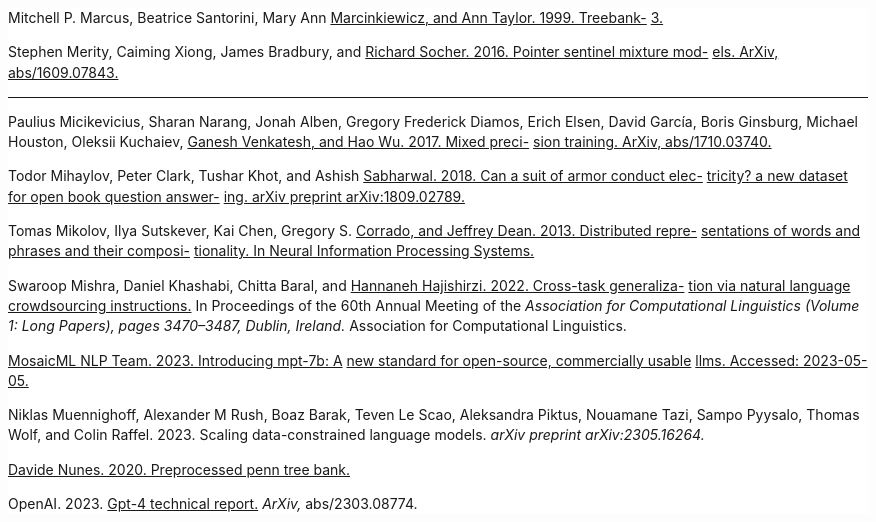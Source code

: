 Mitchell P. Marcus, Beatrice Santorini, Mary Ann
[Marcinkiewicz, and Ann Taylor. 1999. Treebank-](https://doi.org/10.35111/GQ1X-J780)
[3.](https://doi.org/10.35111/GQ1X-J780)

Stephen Merity, Caiming Xiong, James Bradbury, and
[Richard Socher. 2016. Pointer sentinel mixture mod-](https://api.semanticscholar.org/CorpusID:16299141)
[els. ArXiv, abs/1609.07843.](https://api.semanticscholar.org/CorpusID:16299141)


-----

Paulius Micikevicius, Sharan Narang, Jonah Alben, Gregory Frederick Diamos, Erich Elsen, David García,
Boris Ginsburg, Michael Houston, Oleksii Kuchaiev,
[Ganesh Venkatesh, and Hao Wu. 2017. Mixed preci-](https://api.semanticscholar.org/CorpusID:3297437)
[sion training. ArXiv, abs/1710.03740.](https://api.semanticscholar.org/CorpusID:3297437)

Todor Mihaylov, Peter Clark, Tushar Khot, and Ashish
[Sabharwal. 2018. Can a suit of armor conduct elec-](https://arxiv.org/abs/1809.02789)
[tricity? a new dataset for open book question answer-](https://arxiv.org/abs/1809.02789)
[ing. arXiv preprint arXiv:1809.02789.](https://arxiv.org/abs/1809.02789)

Tomas Mikolov, Ilya Sutskever, Kai Chen, Gregory S.
[Corrado, and Jeffrey Dean. 2013. Distributed repre-](https://api.semanticscholar.org/CorpusID:16447573)
[sentations of words and phrases and their composi-](https://api.semanticscholar.org/CorpusID:16447573)
[tionality. In Neural Information Processing Systems.](https://api.semanticscholar.org/CorpusID:16447573)

Swaroop Mishra, Daniel Khashabi, Chitta Baral, and
[Hannaneh Hajishirzi. 2022. Cross-task generaliza-](https://doi.org/10.18653/v1/2022.acl-long.244)
[tion via natural language crowdsourcing instructions.](https://doi.org/10.18653/v1/2022.acl-long.244)
In Proceedings of the 60th Annual Meeting of the
_Association for Computational Linguistics (Volume_
_1: Long Papers), pages 3470–3487, Dublin, Ireland._
Association for Computational Linguistics.

[MosaicML NLP Team. 2023. Introducing mpt-7b: A](https://www.mosaicml.com/blog/mpt-7b)
[new standard for open-source, commercially usable](https://www.mosaicml.com/blog/mpt-7b)
[llms. Accessed: 2023-05-05.](https://www.mosaicml.com/blog/mpt-7b)

Niklas Muennighoff, Alexander M Rush, Boaz Barak,
Teven Le Scao, Aleksandra Piktus, Nouamane Tazi,
Sampo Pyysalo, Thomas Wolf, and Colin Raffel.
2023. Scaling data-constrained language models.
_arXiv preprint arXiv:2305.16264._

[Davide Nunes. 2020. Preprocessed penn tree bank.](https://doi.org/10.5281/ZENODO.3910021)

OpenAI. 2023. [Gpt-4 technical report.](https://api.semanticscholar.org/CorpusID:257532815) _ArXiv,_
abs/2303.08774.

++++++++

Find each line in the records above that contains "Computational", and copy it.

_Association for Computational Linguistics (Volume_
Association for Computational Linguistics.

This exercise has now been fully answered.